What are your thoughts on join/leave subscriptions and allowing metadata with the registration?
Yes, I am working on these two, but do not have any specific timeframe yet.
Waiting for ForgETS as well :P, would be nice to try it, even if its not ready (if its planned to.be open source).
Better late than never.... pg monitoring (join/leave subscriptions) have been implemented ~October 2021 (and now available in OTP 25.1 and above). Of course, spg has it as well.
Metadata is a trickier question, I still don't have a performant enough implementation. But there is a solution for that, with full scope monitoring. Effectively we run a few more processes monitoring groups, and those processes attach necessary metadata.
I used a hack for metadata where the scope was the metadata, and the query became a direct ETS lookup. I think it was mentioned on OTP issue tracker as well.
worker = :physical_node_X
:pg.join({PGInferenceWeight, worker.uuid, jobWeight}, self())
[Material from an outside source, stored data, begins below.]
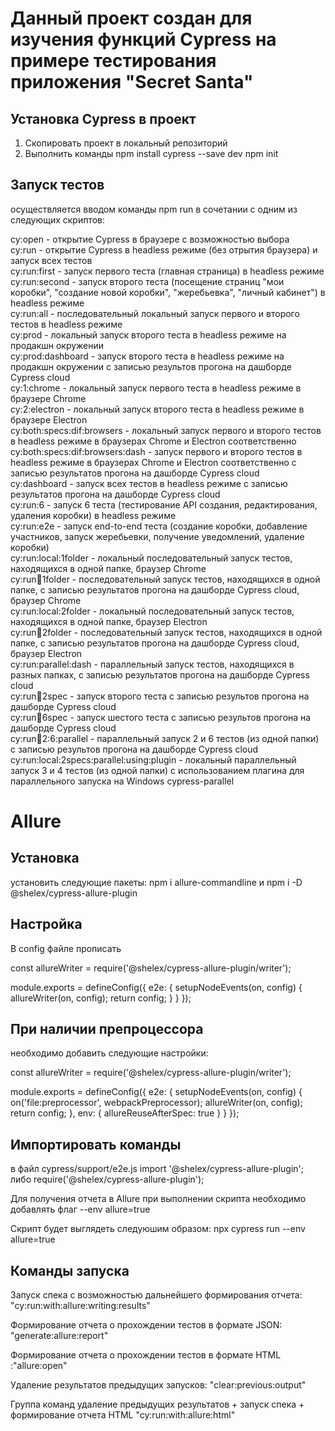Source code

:# Данный проект создан для изучения функций Cypress на примере тестирования приложения "Secret Santa"

## Установка Cypress в проект

1. Скопировать проект в локальный репозиторий
2. Выполнить команды
npm install cypress --save dev
npm init

## Запуск тестов
осуществляется вводом команды npm run в сочетании с одним из следующих скриптов:

cy:open - открытие Cypress в браузере с возможностью выбора  
cy:run - открытие Cypress  в headless режиме (без отрытия браузера) и запуск всех тестов  
cy:run:first - запуск первого теста (главная страница) в headless режиме  
cy:run:second  - запуск второго теста (посещение страниц "мои коробки", "создание новой коробки", "жеребьевка", "личный кабинет") в headless режиме  
cy:run:all - последовательный локальный запуск первого и второго тестов в headless режиме  
cy:prod - локальный запуск второго теста в headless режиме на продакшн окружении   
cy:prod:dashboard - запуск второго теста в headless режиме на продакшн окружении с записью результов прогона на дашборде Cypress cloud  
cy:1:chrome - локальный запуск первого теста в headless режиме в браузере Chrome  
cy:2:electron - локальный запуск второго теста в headless режиме в браузере Electron  
cy:both:specs:dif:browsers - локальный запуск первого и второго тестов в headless режиме в браузерах Chrome и Electron соответственно  
cy:both:specs:dif:browsers:dash - запуск первого и второго тестов в headless режиме в браузерах Chrome и Electron соответственно с записью результатов прогона на дашборде Cypress cloud  
cy:dashboard - запуск всех тестов в headless режиме с записью результатов прогона на дашборде Cypress cloud  
cy:run:6 - запуск 6 теста (тестирование API создания, редактирования, удаления коробки) в headless режиме  
cy:run:e2e - запуск end-to-end теста (создание коробки, добавление участников, запуск жеребьевки, получение уведомлений, удаление коробки)  
cy:run:local:1folder - локальный последовательный запуск тестов, находящихся в одной папке, браузер Сhrome  
cy:run:dash:1folder - последовательный запуск тестов, находящихся в одной папке, с записью результатов прогона на дашборде Cypress cloud, браузер Сhrome  
cy:run:local:2folder - локальный последовательный запуск тестов, находящихся в одной папке, браузер Electron  
cy:run:dash:2folder - последовательный запуск тестов, находящихся в одной папке, с записью результатов прогона на дашборде Cypress cloud, браузер Electron  
cy:run:parallel:dash - параллельный запуск тестов, находящихся в разных папках, с записью результатов прогона на дашборде Cypress cloud  
cy:run:dash:2spec - запуск второго теста с записью результов прогона на дашборде Cypress cloud  
cy:run:dash:6spec - запуск шестого теста с записью результов прогона на дашборде Cypress cloud  
cy:run:dash:2:6:parallel - параллельный запуск 2 и 6 тестов (из одной папки) с записью результов прогона на дашборде Cypress cloud  
cy:run:local:2specs:parallel:using:plugin - локальный параллельный запуск 3 и 4 тестов (из одной папки) с использованием плагина для параллельного запуска на Windows cypress-parallel  

# Allure

## Установка
установить следующие пакеты:
npm i allure-commandline
и
npm i -D @shelex/cypress-allure-plugin

## Настройка
В config файле прописать

const allureWriter = require('@shelex/cypress-allure-plugin/writer');

module.exports = defineConfig({
    e2e: {
        setupNodeEvents(on, config) {
            allureWriter(on, config);
            return config;
        }
    }
});

## При наличии препроцессора
необходимо добавить следующие настройки:

const allureWriter = require('@shelex/cypress-allure-plugin/writer');

module.exports = defineConfig({
    e2e: {
        setupNodeEvents(on, config) {
            on('file:preprocessor', webpackPreprocessor);
            allureWriter(on, config);
            return config;
        },
        env: {
            allureReuseAfterSpec: true
        }
    }
});

## Импортировать команды
в файл cypress/support/e2e.js
import '@shelex/cypress-allure-plugin';
либо
require('@shelex/cypress-allure-plugin');

Для получения отчета в Allure при выполнении скрипта необходимо добавлять флаг
--env allure=true

Скрипт будет выглядеть следуюшим образом: 
npx cypress run --env allure=true

## Команды запуска

Запуск спека с возможностью дальнейшего формирования отчета:  "cy:run:with:allure:writing:results"

Формирование отчета о прохождении тестов в формате JSON: "generate:allure:report"

Формирование отчета о прохождении тестов в формате HTML :"allure:open"

Удаление результатов предыдущих запусков: "clear:previous:output"

Группа команд удаление предыдущих результатов + запуск спека + формирование отчета HTML
"cy:run:with:allure:html"



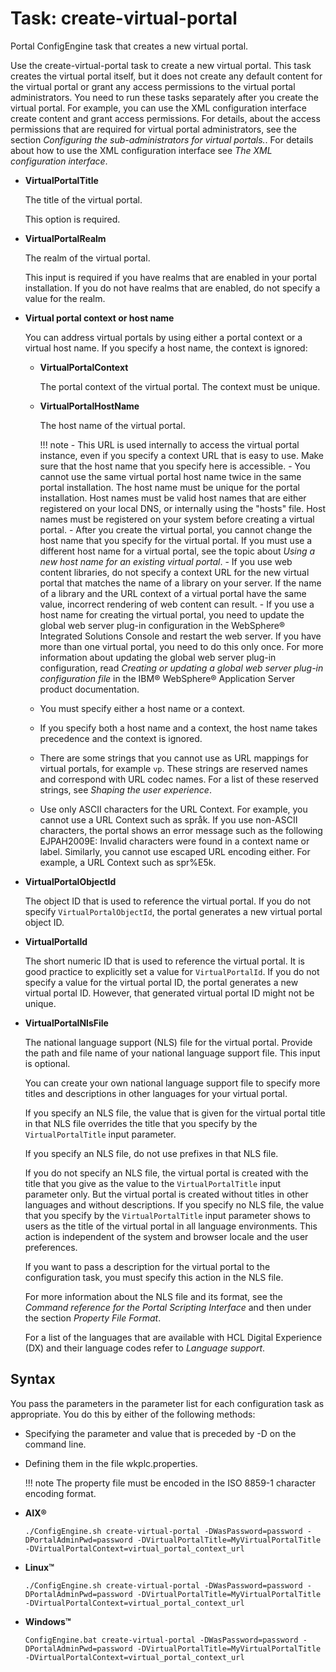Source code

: # Task: create-virtual-portal

Portal ConfigEngine task that creates a new virtual portal.

Use the create-virtual-portal task to create a new virtual portal. This task creates the virtual portal itself, but it does not create any default content for the virtual portal or grant any access permissions to the virtual portal administrators. You need to run these tasks separately after you create the virtual portal. For example, you can use the XML configuration interface create content and grant access permissions. For details, about the access permissions that are required for virtual portal administrators, see the section *Configuring the sub-administrators for virtual portals.*. For details about how to use the XML configuration interface see *The XML configuration interface*.

-   **VirtualPortalTitle**

    The title of the virtual portal.

    This option is required.

-   **VirtualPortalRealm**

    The realm of the virtual portal.

    This input is required if you have realms that are enabled in your portal installation. If you do not have realms that are enabled, do not specify a value for the realm.

-   **Virtual portal context or host name**

    You can address virtual portals by using either a portal context or a virtual host name. If you specify a host name, the context is ignored:

    -   **VirtualPortalContext**

        The portal context of the virtual portal. The context must be unique.

    -   **VirtualPortalHostName**

        The host name of the virtual portal.

        !!! note
            -   This URL is used internally to access the virtual portal instance, even if you specify a context URL that is easy to use. Make sure that the host name that you specify here is accessible.
            -   You cannot use the same virtual portal host name twice in the same portal installation. The host name must be unique for the portal installation. Host names must be valid host names that are either registered on your local DNS, or internally using the "hosts" file. Host names must be registered on your system before creating a virtual portal.
            -   After you create the virtual portal, you cannot change the host name that you specify for the virtual portal. If you must use a different host name for a virtual portal, see the topic about *Using a new host name for an existing virtual portal*.
            -   If you use web content libraries, do not specify a context URL for the new virtual portal that matches the name of a library on your server. If the name of a library and the URL context of a virtual portal have the same value, incorrect rendering of web content can result.
            -   If you use a host name for creating the virtual portal, you need to update the global web server plug-in configuration in the WebSphere® Integrated Solutions Console and restart the web server. If you have more than one virtual portal, you need to do this only once. For more information about updating the global web server plug-in configuration, read *Creating or updating a global web server plug-in configuration file* in the IBM® WebSphere® Application Server product documentation.

    -   You must specify either a host name or a context.
    -   If you specify both a host name and a context, the host name takes precedence and the context is ignored.
    -   There are some strings that you cannot use as URL mappings for virtual portals, for example `vp`. These strings are reserved names and correspond with URL codec names. For a list of these reserved strings, see *Shaping the user experience*.
    -   Use only ASCII characters for the URL Context. For example, you cannot use a URL Context such as språk. If you use non-ASCII characters, the portal shows an error message such as the following EJPAH2009E: Invalid characters were found in a context name or label. Similarly, you cannot use escaped URL encoding either. For example, a URL Context such as spr%E5k.

-   **VirtualPortalObjectId**

    The object ID that is used to reference the virtual portal. If you do not specify `VirtualPortalObjectId`, the portal generates a new virtual portal object ID.

-   **VirtualPortalId**

    The short numeric ID that is used to reference the virtual portal. It is good practice to explicitly set a value for `VirtualPortalId`. If you do not specify a value for the virtual portal ID, the portal generates a new virtual portal ID. However, that generated virtual portal ID might not be unique.

-   **VirtualPortalNlsFile**

    The national language support \(NLS\) file for the virtual portal. Provide the path and file name of your national language support file. This input is optional.

    You can create your own national language support file to specify more titles and descriptions in other languages for your virtual portal.

    If you specify an NLS file, the value that is given for the virtual portal title in that NLS file overrides the title that you specify by the `VirtualPortalTitle` input parameter.

    If you specify an NLS file, do not use prefixes in that NLS file.

    If you do not specify an NLS file, the virtual portal is created with the title that you give as the value to the `VirtualPortalTitle` input parameter only. But the virtual portal is created without titles in other languages and without descriptions. If you specify no NLS file, the value that you specify by the `VirtualPortalTitle` input parameter shows to users as the title of the virtual portal in all language environments. This action is independent of the system and browser locale and the user preferences.

    If you want to pass a description for the virtual portal to the configuration task, you must specify this action in the NLS file.

    For more information about the NLS file and its format, see the *Command reference for the Portal Scripting Interface* and then under the section *Property File Format*.

    For a list of the languages that are available with HCL Digital Experience (DX) and their language codes refer to *Language support*.


## Syntax

You pass the parameters in the parameter list for each configuration task as appropriate. You do this by either of the following methods:

-   Specifying the parameter and value that is preceded by -D on the command line.
-   Defining them in the file wkplc.properties.

    !!! note
        The property file must be encoded in the ISO 8859-1 character encoding format.


-   **AIX®**

    `./ConfigEngine.sh create-virtual-portal -DWasPassword=password -DPortalAdminPwd=password -DVirtualPortalTitle=MyVirtualPortalTitle -DVirtualPortalContext=virtual_portal_context_url`

-   **Linux™**

    `./ConfigEngine.sh create-virtual-portal -DWasPassword=password -DPortalAdminPwd=password -DVirtualPortalTitle=MyVirtualPortalTitle -DVirtualPortalContext=virtual_portal_context_url`

-   **Windows™**

    `ConfigEngine.bat create-virtual-portal -DWasPassword=password -DPortalAdminPwd=password -DVirtualPortalTitle=MyVirtualPortalTitle -DVirtualPortalContext=virtual_portal_context_url`

<!--
-   **[Adding the Site Builder and Script Application libraries](../admin-system/advp_create_add_libs.md)**  
If you add virtual portals to your portal installation after you install CF09 or a later cumulative fix and you use Site Builder or the Script Application, you need to add the appropriate library or libraries to each new virtual portal.


**Related information**  


[Creating a virtual portal](../admin-system/advp_tsk_create_vp.md)

[Virtual portal roles and their capabilities](../admin-system/advppln_roles.md)

[The XML configuration interface](../admin-system/admxmlai.md)

[Command reference for the Portal Scripting Interface](../admin-system/adpsicrf.md)

[Language support](../admin-system/adintern.md)

[Creating or updating a global web server plug-in configuration file](https://www.ibm.com/docs/en/was-nd/8.5.5?topic=icwspi-creating-updating-global-web-server-plug-in-configuration-file)

[Using the XML configuration interface to work with virtual portals](../admin-system/advp_xml.md) -->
def inference_job_weight(worker_uuid) do
:ets.select(:pg, [{
{{PGInferenceWeight, worker_uuid, :"$1"},:"$2",:_},
[],
[{{:"$1", :"$2"}}]
}])
|> Enum.reduce(0, fn({weight, pids},acc)->
acc + weight*length(pids)
end)
end
Example is: We have a physical worker node that does AI inference, and it can run more than 1 inference in parallel. Because different types of inference take different amount of resources, and we know cost upfront, we assign weight to each. We can join PG group + query then sum the weights and if cum_weight >= 1 not queue further inferences on that node. If anything goes wrong like a client randomly drops, the inference request will autoleave the group and neatly adjust the cum_weights next time its queried. This leads to much cleaner looking (and less buggy/racy) code. In the super rare case there is a race (as there is no locks or sync primitives) we don't really care the node will simply get a bit overloaded for the next few seconds. So it becomes like best effort load balancing.
About ForgETS, we coded this up https://github.com/xenomorphtech/mnesia_kv. Its missing distributed functionality (so far company not fortunate enough to reach the scale needed) which ideally would be ~~C~~ A P, with the C handled by a group leader (if you want basic C you need to execute TX on the leader node).
We are using the same technique (encoding sharding/partitioning in the Group Name), but one thing that is missing from spg/pg is ETS table type. Right now it's hardcoded as a set, while it would be more performant to use ordered_set for faster selection in a consistent hash ring.
We are using the same technique (encoding sharding/partitioning in the Group Name), but one thing that is missing from
spg/pgis ETS table type. Right now it's hardcoded as aset, while it would be more performant to useordered_setfor faster selection in a consistent hash ring.
This would be nice to make it ordered_set, or allow user to configure it when they init pg.